# Assignment:
Nothing but the lines from the first line of the entries through the line with "[]()When you define" should appear in the answer, transcribed exactly and free of pictures.

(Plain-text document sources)
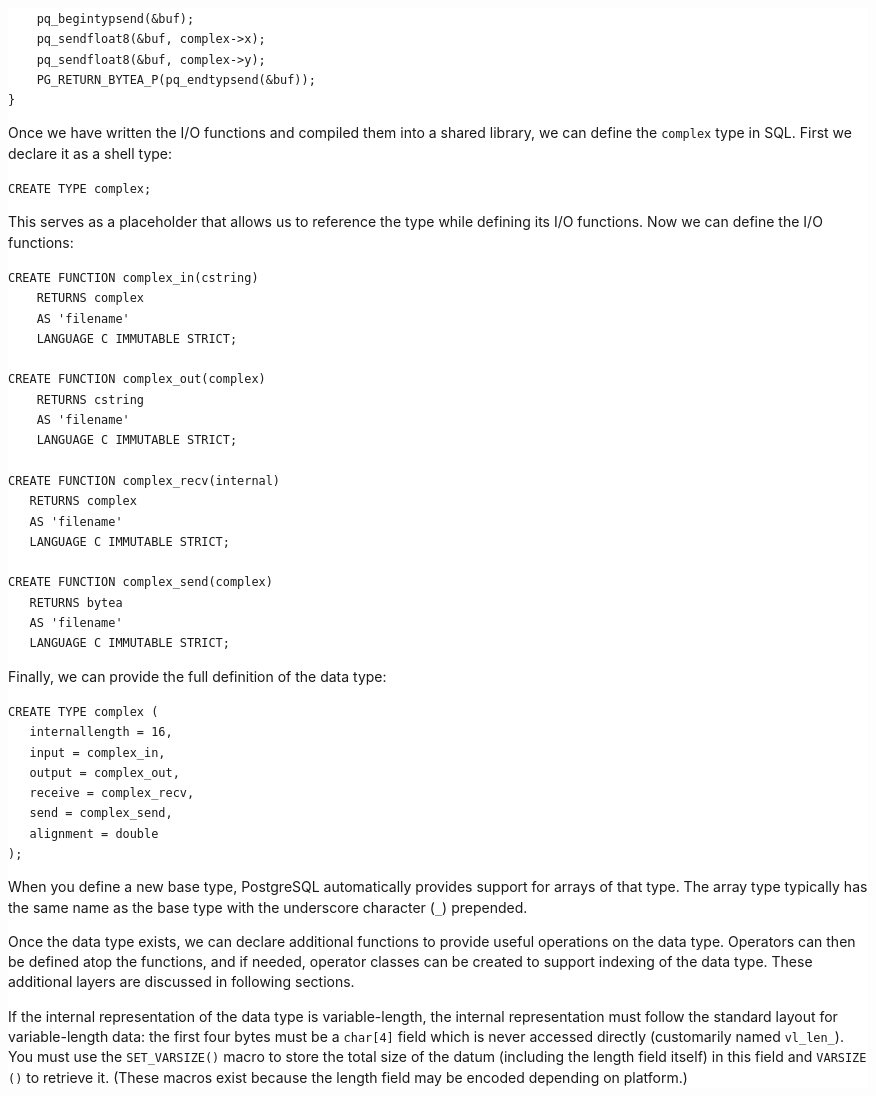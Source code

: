         pq_begintypsend(&buf);
        pq_sendfloat8(&buf, complex->x);
        pq_sendfloat8(&buf, complex->y);
        PG_RETURN_BYTEA_P(pq_endtypsend(&buf));
    }

Once we have written the I/O functions and compiled them into a shared library, we can define the `complex` type in SQL. First we declare it as a shell type:

    CREATE TYPE complex;

This serves as a placeholder that allows us to reference the type while defining its I/O functions. Now we can define the I/O functions:

    CREATE FUNCTION complex_in(cstring)
        RETURNS complex
        AS 'filename'
        LANGUAGE C IMMUTABLE STRICT;

    CREATE FUNCTION complex_out(complex)
        RETURNS cstring
        AS 'filename'
        LANGUAGE C IMMUTABLE STRICT;

    CREATE FUNCTION complex_recv(internal)
       RETURNS complex
       AS 'filename'
       LANGUAGE C IMMUTABLE STRICT;

    CREATE FUNCTION complex_send(complex)
       RETURNS bytea
       AS 'filename'
       LANGUAGE C IMMUTABLE STRICT;

Finally, we can provide the full definition of the data type:

    CREATE TYPE complex (
       internallength = 16,
       input = complex_in,
       output = complex_out,
       receive = complex_recv,
       send = complex_send,
       alignment = double
    );

[]()When you define a new base type, PostgreSQL automatically provides support for arrays of that type. The array type typically has the same name as the base type with the underscore character (`_`) prepended.

Once the data type exists, we can declare additional functions to provide useful operations on the data type. Operators can then be defined atop the functions, and if needed, operator classes can be created to support indexing of the data type. These additional layers are discussed in following sections.

If the internal representation of the data type is variable-length, the internal representation must follow the standard layout for variable-length data: the first four bytes must be a `char[4]` field which is never accessed directly (customarily named `vl_len_`). You must use the `SET_VARSIZE()` macro to store the total size of the datum (including the length field itself) in this field and `VARSIZE()` to retrieve it. (These macros exist because the length field may be encoded depending on platform.)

# Response:
Source code

:         pq_begintypsend(&buf);
        pq_sendfloat8(&buf, complex->x);
        pq_sendfloat8(&buf, complex->y);
        PG_RETURN_BYTEA_P(pq_endtypsend(&buf));
    }

Once we have written the I/O functions and compiled them into a shared library, we can define the `complex` type in SQL. First we declare it as a shell type:

    CREATE TYPE complex;

This serves as a placeholder that allows us to reference the type while defining its I/O functions. Now we can define the I/O functions:

    CREATE FUNCTION complex_in(cstring)
        RETURNS complex
        AS 'filename'
        LANGUAGE C IMMUTABLE STRICT;

    CREATE FUNCTION complex_out(complex)
        RETURNS cstring
        AS 'filename'
        LANGUAGE C IMMUTABLE STRICT;

    CREATE FUNCTION complex_recv(internal)
       RETURNS complex
       AS 'filename'
       LANGUAGE C IMMUTABLE STRICT;

    CREATE FUNCTION complex_send(complex)
       RETURNS bytea
       AS 'filename'
       LANGUAGE C IMMUTABLE STRICT;

Finally, we can provide the full definition of the data type:

    CREATE TYPE complex (
       internallength = 16,
       input = complex_in,
       output = complex_out,
       receive = complex_recv,
       send = complex_send,
       alignment = double
    );

[]()When you define a new base type, PostgreSQL automatically provides support for arrays of that type. The array type typically has the same name as the base type with the underscore character (`_`) prepended.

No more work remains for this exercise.